Sixty of the world’s leaders gathered in Cardiff, Wales in September 2014 for the NATO Summit. The event brought, among other things, 1,500 journalists to the country. The exposure for Wales was unprecedented, to say the least.
“The world now knows Wales is a great country to visit and do business,” Wales’ First Minister Carwyn Jones declared in an interview with Celtic Life International.
Jones said the country basked in the praise of what delegates had to say about Wales during the summit, especially that of U.S. President Obama, who became the first serving president to visit Wales, something Jones said was a real honour.
“The NATO Summit was a great chance for us to show – once again – how well we manage major international events. It was also a unique opportunity to further raise global awareness of Wales and show people what a great country it is to visit, invest and work in.”
Jones is a proud Welshman through and through. His family hails from Brynaman in the Amman Valley and he was born in Swansea and attended school in Bridgend.
“I’ve studied, worked and lived in Wales all my life,” Jones notes. “My roots, my love of this country and the people of Wales are the driving forces that remind me of why I am doing this job.”
The First Minister says politics always interested him, but the attraction grew while studying at Aberystwyth University when he joined the Labour Party in 1987. He spent 10 years as a barrister working in criminal and family law. Then Jones made the decision to pursue a career as a politician because he wanted to make a difference to peoples’ lives.
Jones served as a county councilor on the Bridgend County Borough Council for five years and then in the late 1980s had the chance to become an assembly member for Bridgend.
“I took the opportunity and I’ve been an assembly member ever since.”
Jones says the reasons that led him to politics are the same ones which keep him involved.
“Politics is not a job you drift into,” he observes. “It’s a vocation and I believe the work we’re doing as a government is bringing real and tangible benefits to the people of Wales.”
Of course, such a career is not without its challenges. The global economic recession impacted Wales as it did other countries, and the country faces continued economic pressures and budget cuts from the UK government.
“Politicians don’t get to choose their challenges,” Jones points out. “You stand for election to represent people and you do your best for them.”
In that regard, Jones is proud of the work he and the government have carried out. He points to such achievements as the development of policies, including the ground-breaking organ donation bill and the modernization of the National Health Service through the provision of care closer to home. Jones also points to programs like Job Growth Wales, which has created thousands of employment opportunities for young people.
Asked if enough is being done to promote Celtic culture, Jones proudly enumerates, “We have three World Heritage Sites here in Wales, some of the finest castles and historic monuments in the world and areas of outstanding natural beauty. Needless to say, we’re extremely proud of our Celtic culture.”
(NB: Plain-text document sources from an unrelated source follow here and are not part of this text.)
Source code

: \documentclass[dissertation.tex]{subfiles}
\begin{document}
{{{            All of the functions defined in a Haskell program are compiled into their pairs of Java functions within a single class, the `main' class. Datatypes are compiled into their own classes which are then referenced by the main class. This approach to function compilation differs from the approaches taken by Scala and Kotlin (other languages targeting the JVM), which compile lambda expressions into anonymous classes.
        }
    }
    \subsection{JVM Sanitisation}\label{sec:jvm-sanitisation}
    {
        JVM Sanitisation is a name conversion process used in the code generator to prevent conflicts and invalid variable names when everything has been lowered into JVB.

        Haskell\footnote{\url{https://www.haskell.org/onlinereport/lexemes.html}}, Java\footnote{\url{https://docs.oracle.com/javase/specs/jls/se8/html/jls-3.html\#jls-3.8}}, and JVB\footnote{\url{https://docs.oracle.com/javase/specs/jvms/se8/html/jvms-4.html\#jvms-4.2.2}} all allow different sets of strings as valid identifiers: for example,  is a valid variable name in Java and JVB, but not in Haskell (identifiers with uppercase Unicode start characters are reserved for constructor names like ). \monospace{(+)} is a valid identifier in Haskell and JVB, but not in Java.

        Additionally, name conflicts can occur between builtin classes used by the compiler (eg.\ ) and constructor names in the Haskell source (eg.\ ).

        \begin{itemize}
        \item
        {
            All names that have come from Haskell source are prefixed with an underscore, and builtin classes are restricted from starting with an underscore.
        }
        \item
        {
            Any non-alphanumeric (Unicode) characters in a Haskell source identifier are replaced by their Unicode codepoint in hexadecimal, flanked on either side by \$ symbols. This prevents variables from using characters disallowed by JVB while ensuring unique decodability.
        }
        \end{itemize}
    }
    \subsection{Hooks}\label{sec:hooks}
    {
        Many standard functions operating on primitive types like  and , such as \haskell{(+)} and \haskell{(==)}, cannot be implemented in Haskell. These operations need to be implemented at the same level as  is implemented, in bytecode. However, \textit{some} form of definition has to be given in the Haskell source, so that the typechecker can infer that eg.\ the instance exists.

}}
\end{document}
As for the Welsh language, which Jones speaks, he says the government is working to strengthen and grow its viability.
“We’re proud of what we have delivered for the language by protecting its status through legislation, but we also recognize that big challenges remain,” says Jones. “It’s imperative we make Welsh a ‘living’ language, especially among young people outside the school gates. Education is an important part of nurturing the language, but people need to use it in everyday life.”